The mitochondrial permeability assay suggests that the lower concentrations of fructose (25mM, 50mM) and glucose (25mM) treatments actually cause the cells to become relatively healthy compared to the control. However, as the treatment concentrations increased, the membrane was depolarized, indicating an unhealthy cell. One of the key events during apoptosis and necrosis, or cell death, is an increase in mitochondrial membrane permeability by opening of permeability transition pore proteins, which are ion channels. This leak in the membrane leads to a decrease in membrane potential of the mitochondria (Tsujimoto & Shimizu, 2007). Another study (Russell et al., 2002) also found a dose-dependent increase in ROS production and mitochondria depolarization in neurons treated with glucose. This study (Russell et al., 2002) observed that the mitochondrial membrane goes through hyperpolarization before it is depolarized suggesting that depolarization might be time dependent. Future studies could investigate this by measuring membrane potential at varied time points.
As ROS levels appeared to increase with treatment, the intracellular antioxidant protein amounts were investigated. It appeared that the amounts of some antioxidant proteins (Catalase and PRXSO3) were increased in treated cells, indicating an upregulation of antioxidant protein expression and implying an increased level of oxidative stress. We found that fructose had a more observable effect on this response. This could be due to the differences in fructose and glucose metabolism. According to Cha et al (2008) glucose metabolism is more regulated than that of fructose. In the glycolytic pathway, fructose is able to bypass the rate-limiting step catalyzed by phosphofructokinase, an important control enzyme for the rate of glucose metabolism, allowing fructose to be metabolized at a faster rate. In fructose fed mice, it was found that fructose metabolic pathway, and not glucose, was essential to recruitment of macrophages and production of pro-inflammatory mediators including TNF-α in the visceral adipose tissue (Marek et al, 2015).

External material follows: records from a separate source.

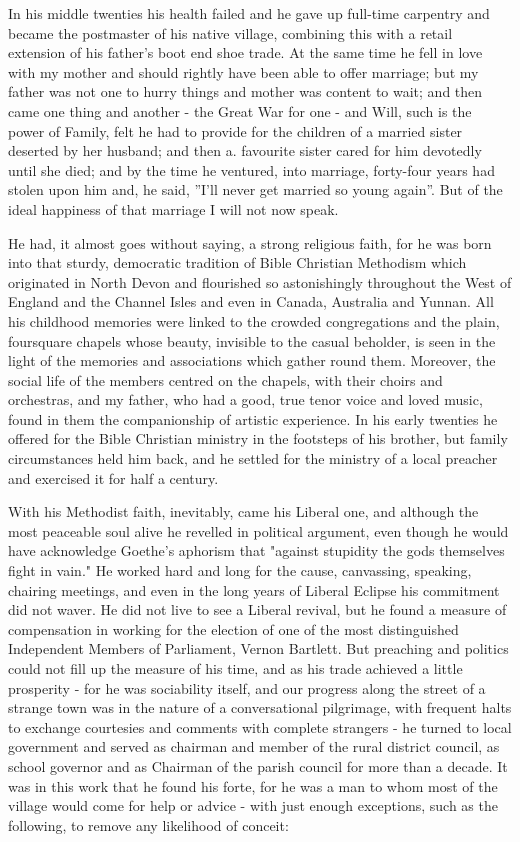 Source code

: In his middle twenties his health failed and he gave up full-time carpentry and became the postmaster of his native village, combining this with a retail extension of his father’s boot end shoe trade. At the same time he fell in love with my mother and should rightly have been able to offer marriage; but my father was not one to hurry things and mother was content to wait; and then came one thing and another - the Great War for one - and Will, such is the power of Family, felt he had to provide for the children of a married sister deserted by her husband; and then a. favourite sister cared for him devotedly until she died; and by the time he ventured, into marriage, forty-four years had stolen upon him and, he said, ”I’ll never get married so young again”. But of the ideal happiness of that marriage I will not now speak.

He had, it almost goes without saying, a strong religious faith, for he was born into that sturdy, democratic tradition of Bible Christian Methodism which originated in North Devon and flourished so astonishingly throughout the West of England and the Channel Isles and even in Canada, Australia and Yunnan. All his childhood memories were linked to the crowded congregations and the plain, foursquare chapels whose beauty, invisible to the casual beholder, is seen in the light of the memories and associations which gather round them. Moreover, the social life of the members centred on the chapels, with their choirs and orchestras, and my father, who had a good, true tenor voice and loved music, found in them the companionship of artistic experience. In his early twenties he offered for the Bible Christian ministry in the footsteps of his brother, but family circumstances held him back, and he settled for the ministry of a local preacher and exercised it for half a century.


With his Methodist faith, inevitably, came his Liberal one, and although the most peaceable soul alive he revelled in political argument, even though he would have acknowledge Goethe’s aphorism that "against stupidity the gods themselves fight in vain." He worked hard and long for the cause, canvassing, speaking, chairing meetings, and even in the long years of Liberal Eclipse his commitment did not waver. He did not live to see a Liberal revival, but he found a measure of compensation in working for the election of one of the most distinguished Independent Members of Parliament, Vernon Bartlett. But preaching and politics could not fill up the measure of his time, and as his trade achieved a little prosperity - for he was sociability itself, and our progress along the street of a strange town was in the nature of a conversational pilgrimage, with frequent halts to exchange courtesies and comments with complete strangers - he turned to local government and served as chairman and member of the rural district council, as school governor and as Chairman of the parish council for more than a decade. It was in this work that he found his forte, for he was a man to whom most of the village would come for help or advice - with just enough exceptions, such as the following, to remove any likelihood of conceit:

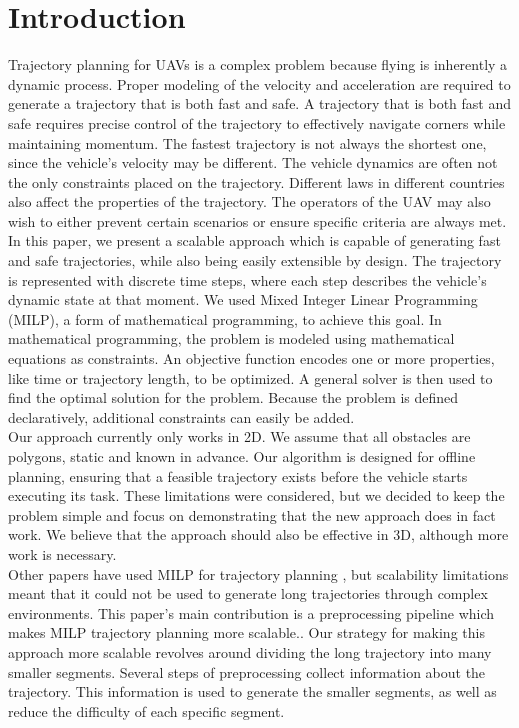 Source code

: \section{Introduction}
Trajectory planning for UAVs is a complex problem because flying is inherently a dynamic process. Proper modeling of the velocity and acceleration are required to generate a trajectory that is both fast and safe. A trajectory that is both fast and safe requires precise control of the trajectory to effectively navigate corners while maintaining momentum. The fastest trajectory is not always the shortest one, since the vehicle's velocity may be different. The vehicle dynamics are often not the only constraints placed on the trajectory. Different laws in different countries also affect the properties of the trajectory. The operators of the UAV may also wish to either prevent certain scenarios or ensure specific criteria are always met. \\
In this paper, we present a scalable approach which is capable of generating fast and safe trajectories, while also being easily extensible by design. The trajectory is represented with discrete time steps, where each step describes the vehicle's dynamic state at that moment. We used Mixed Integer Linear Programming (MILP), a form of mathematical programming, to achieve this goal. In mathematical programming, the problem is modeled using mathematical equations as constraints. An objective function encodes one or more properties, like time or trajectory length, to be optimized. A general solver is then used to find the optimal solution for the problem. Because the problem is defined declaratively, additional constraints can easily be added.\\
Our approach currently only works in 2D. We assume that all obstacles are polygons, static and known in advance. Our algorithm is designed for offline planning, ensuring that a feasible trajectory exists before the vehicle starts executing its task. These limitations were considered, but we decided to keep the problem simple and focus on demonstrating that the new approach does in fact work. We believe that the approach should also be effective in 3D, although more work is necessary.\\
Other papers have used MILP for trajectory planning \cite{Schouwenaars2001}, but scalability limitations meant that it could not be used to generate long trajectories through complex environments. This paper's main contribution is a preprocessing pipeline which makes MILP trajectory planning more scalable.. Our strategy for making this approach more scalable revolves around dividing the long trajectory into many smaller segments. Several steps of preprocessing collect information about the trajectory. This information is used to generate the smaller segments, as well as reduce the difficulty of each specific segment. \\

Although the results indicate the precursor to IL-1β - pro-IL-1β, was accumulated intracellularly, extracellular IL-1β remained undetected. We speculate that this might be due to the duration of incubation. A time course experiment in our research group (Sunasee et al, 2015) showed that pro-IL-1β accumulation is also time dependent. In the experiment using cellulose nanocrystals (CNCs) cationic derivatives, seven hours of treatment was the peak time for pro-IL-1β detection in J774A1 cells. Treatments at other time points did not seem to show as much pro-IL-1β accumulation. In the future, we would vary the lengths of treatments and investigate if this is a factor affecting pro- IL-1β accumulation and IL-1β secretion in fructose and glucose treatments. We also would like to investigate the effect of adding antioxidants in the current treatments and possibly, including lipids in treatments to create a more type 2-diabetic/metabolic-syndrome environment.
Future studies should focus on quantifying the cell counts and analyzing the MitoSox and JC-1 fluorescence imaging data statistically. Overall, our results corroborate with the existing information regarding the effects of excess sugar on ROS production by the mitochondria, and the potential link with activation of NLRP3 inflammasome pathway. By understanding the behavior of this pathway, researchers will be able to better understand autoimmune diseases and possibly create new ideas on mitochondria-targeted therapies.
I am extremely grateful to my mentor, Dr. Karina Ckless, whose continuous guidance and encouragement made it possible to execute this study. In addition, I would like to thank the SUNY Plattsburgh Redcay Honors center for their approval and sponsorship of the project.